Of course, that's almost a humorous question b/c I have no choice.
It's gonna happen anyway, sista!
I also hit the wall of "I have no idea what I'm doing"!
What if I don't know how to get my baby to stop crying?
What if I don't know how to bathe him or change his diaper
to keep it from exploding?
What if I hate staying home with him all day, and I'm overwhelmed,
and I end up wanting my old life back?
We spend our whole lives preparing for the next thing.
And if you're a Type A like myself, you relish in the idea of planning.
I went to school for 18 years to land a great career.
I went to driver's ed to learn to drive.
Matt & I went through really in-depth pre-marital counseling to prepare ourselves for life together.
And now, we're bringing a human into the world, and I've got nothing.
I fell completely unprepared for this oncoming earthquake.

These are hard questions to ask.
They'r'e very honest questions.
I imagine, they are questions that every single new Mom asks themselves.
Right?
Please, tell me I'm not alone here in thinking I will be the first
ultimate failure of a mother in history.
When I start to ask myself these questions,
I start to think of all the mothers who have it so much worse off.

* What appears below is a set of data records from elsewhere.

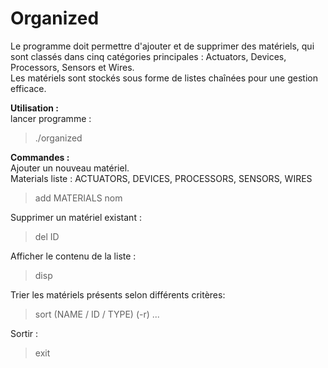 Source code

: # Organized  
Le programme doit permettre d'ajouter et de supprimer des matériels, qui sont classés dans cinq catégories principales : Actuators, Devices, Processors, Sensors et Wires.  
Les matériels sont stockés sous forme de listes chaînées pour une gestion efficace.  

**Utilisation :**  
lancer programme :  
> ./organized

**Commandes :**  
Ajouter un nouveau matériel.  
Materials liste :  ACTUATORS, DEVICES, PROCESSORS, SENSORS, WIRES
> add MATERIALS nom

Supprimer un matériel existant :  
> del ID

Afficher le contenu de la liste :  
> disp

Trier les matériels présents selon différents critères:  
> sort (NAME / ID / TYPE) (-r) ...

Sortir :  
> exit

I mean, I have an incredibly involved, doting husband who 
rubs my back when I'm crying to him about these fears.
I have a companion who is going to HELP me in this huge life-altering transition.
Also, I'm surrounded by friends I've known my whole life.
Church members whom I've attended church with for 26 years.
And to top all that off, ALL of my immediate family lives
within 10 miles of me.
Goodness, I could be a single mother having this child all alone
in a foreign city where I don't know a soul.
I know all these things.
It eases the fear a little bit.
Most of all, I come back to the utter shock of knowing there are people out there
who do this without the Lord.
When the knowledge that I have a husband, family and friends surrounding me isn't enough,
I get to rest in the knowledge that I have a Heavenly Father who
is teaching me to mother even as He fathers me.
He's teaching me patience even as He administers patience to me.
He's loving on me as I learn to love Jack.